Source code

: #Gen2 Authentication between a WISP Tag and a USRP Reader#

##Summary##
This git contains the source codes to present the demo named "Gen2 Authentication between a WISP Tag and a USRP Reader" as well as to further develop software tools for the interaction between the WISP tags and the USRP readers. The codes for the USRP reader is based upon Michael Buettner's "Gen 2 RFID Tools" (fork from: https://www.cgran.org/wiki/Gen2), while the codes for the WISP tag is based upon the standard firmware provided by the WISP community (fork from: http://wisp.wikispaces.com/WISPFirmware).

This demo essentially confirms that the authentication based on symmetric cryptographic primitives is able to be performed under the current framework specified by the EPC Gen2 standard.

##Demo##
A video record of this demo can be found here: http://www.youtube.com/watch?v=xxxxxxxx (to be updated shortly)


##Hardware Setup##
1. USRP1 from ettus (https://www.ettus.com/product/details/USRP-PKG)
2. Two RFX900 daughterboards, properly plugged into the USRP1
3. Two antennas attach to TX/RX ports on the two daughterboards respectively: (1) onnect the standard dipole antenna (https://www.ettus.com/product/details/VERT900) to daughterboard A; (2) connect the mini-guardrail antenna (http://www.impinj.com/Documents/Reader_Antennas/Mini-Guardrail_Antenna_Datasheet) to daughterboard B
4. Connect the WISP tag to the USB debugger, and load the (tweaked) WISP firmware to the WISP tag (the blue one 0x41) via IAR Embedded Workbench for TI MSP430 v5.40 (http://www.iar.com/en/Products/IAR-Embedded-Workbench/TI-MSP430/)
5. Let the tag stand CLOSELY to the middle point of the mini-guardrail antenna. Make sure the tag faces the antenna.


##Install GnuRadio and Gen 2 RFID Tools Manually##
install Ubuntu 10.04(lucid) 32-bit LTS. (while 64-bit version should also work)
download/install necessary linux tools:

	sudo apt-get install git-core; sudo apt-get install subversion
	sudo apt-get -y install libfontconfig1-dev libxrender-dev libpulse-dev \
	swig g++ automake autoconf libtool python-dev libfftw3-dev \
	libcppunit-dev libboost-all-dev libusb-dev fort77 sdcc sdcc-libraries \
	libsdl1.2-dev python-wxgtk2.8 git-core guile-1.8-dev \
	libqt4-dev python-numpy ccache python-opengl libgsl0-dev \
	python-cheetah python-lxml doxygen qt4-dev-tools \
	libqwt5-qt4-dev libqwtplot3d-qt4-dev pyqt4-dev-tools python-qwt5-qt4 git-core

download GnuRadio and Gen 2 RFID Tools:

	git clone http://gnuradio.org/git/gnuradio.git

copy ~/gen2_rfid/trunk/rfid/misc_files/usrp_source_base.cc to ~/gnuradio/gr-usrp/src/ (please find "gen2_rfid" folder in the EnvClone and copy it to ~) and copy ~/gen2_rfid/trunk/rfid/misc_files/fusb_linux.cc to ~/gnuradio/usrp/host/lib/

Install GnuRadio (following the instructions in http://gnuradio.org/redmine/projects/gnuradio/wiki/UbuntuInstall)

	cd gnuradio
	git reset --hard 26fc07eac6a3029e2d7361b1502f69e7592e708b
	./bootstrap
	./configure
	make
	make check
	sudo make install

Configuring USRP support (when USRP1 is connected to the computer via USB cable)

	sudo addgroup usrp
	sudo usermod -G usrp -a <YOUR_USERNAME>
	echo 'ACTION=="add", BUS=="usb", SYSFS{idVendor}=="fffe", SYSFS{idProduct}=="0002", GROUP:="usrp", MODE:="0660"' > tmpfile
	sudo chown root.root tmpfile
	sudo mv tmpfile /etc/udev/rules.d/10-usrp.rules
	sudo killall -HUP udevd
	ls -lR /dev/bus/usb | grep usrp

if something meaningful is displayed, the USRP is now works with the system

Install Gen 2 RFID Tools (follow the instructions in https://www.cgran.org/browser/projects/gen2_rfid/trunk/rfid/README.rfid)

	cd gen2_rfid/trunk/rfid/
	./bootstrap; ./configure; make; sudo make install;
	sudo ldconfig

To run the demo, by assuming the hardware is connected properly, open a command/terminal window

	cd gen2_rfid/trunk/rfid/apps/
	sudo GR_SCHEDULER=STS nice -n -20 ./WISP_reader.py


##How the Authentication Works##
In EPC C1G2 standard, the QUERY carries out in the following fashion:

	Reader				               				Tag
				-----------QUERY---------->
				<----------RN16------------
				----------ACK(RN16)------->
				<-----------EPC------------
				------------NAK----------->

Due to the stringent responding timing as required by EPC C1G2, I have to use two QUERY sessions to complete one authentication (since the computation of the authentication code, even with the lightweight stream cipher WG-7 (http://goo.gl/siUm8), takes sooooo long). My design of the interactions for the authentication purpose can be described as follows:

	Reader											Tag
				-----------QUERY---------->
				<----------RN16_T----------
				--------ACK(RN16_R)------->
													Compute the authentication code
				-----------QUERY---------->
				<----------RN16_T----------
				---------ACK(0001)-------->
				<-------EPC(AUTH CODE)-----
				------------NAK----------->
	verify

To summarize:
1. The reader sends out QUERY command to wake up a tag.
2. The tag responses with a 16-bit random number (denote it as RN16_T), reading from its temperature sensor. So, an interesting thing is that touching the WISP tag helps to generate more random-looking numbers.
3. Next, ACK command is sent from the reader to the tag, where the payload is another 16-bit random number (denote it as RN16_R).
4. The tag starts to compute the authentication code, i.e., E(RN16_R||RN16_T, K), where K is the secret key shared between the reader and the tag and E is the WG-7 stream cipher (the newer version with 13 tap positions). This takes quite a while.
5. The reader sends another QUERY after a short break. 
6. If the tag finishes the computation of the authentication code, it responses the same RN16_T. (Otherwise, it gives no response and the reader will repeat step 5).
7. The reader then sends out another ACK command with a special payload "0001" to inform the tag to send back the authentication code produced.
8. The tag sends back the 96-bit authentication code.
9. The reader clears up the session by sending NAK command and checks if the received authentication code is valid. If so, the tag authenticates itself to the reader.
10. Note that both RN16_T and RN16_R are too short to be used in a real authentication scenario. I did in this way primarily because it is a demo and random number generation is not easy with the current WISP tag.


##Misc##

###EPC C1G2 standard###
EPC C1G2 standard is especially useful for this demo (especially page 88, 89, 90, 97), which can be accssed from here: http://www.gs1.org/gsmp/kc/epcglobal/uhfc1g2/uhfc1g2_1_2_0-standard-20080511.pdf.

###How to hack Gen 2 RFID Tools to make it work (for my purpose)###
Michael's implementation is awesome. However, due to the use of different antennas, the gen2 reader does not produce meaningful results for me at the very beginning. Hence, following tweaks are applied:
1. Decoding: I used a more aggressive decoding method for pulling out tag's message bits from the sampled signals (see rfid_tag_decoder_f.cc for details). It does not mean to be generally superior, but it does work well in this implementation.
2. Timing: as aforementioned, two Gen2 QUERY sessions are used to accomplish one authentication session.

- - -

» About this exercise: Pick out the lines above that hold the string "python" and show them.

» Solution to the problem:
	swig g++ automake autoconf libtool python-dev libfftw3-dev \
	libsdl1.2-dev python-wxgtk2.8 git-core guile-1.8-dev \
	libqt4-dev python-numpy ccache python-opengl libgsl0-dev \
	python-cheetah python-lxml doxygen qt4-dev-tools \
	libqwt5-qt4-dev libqwtplot3d-qt4-dev pyqt4-dev-tools python-qwt5-qt4 git-core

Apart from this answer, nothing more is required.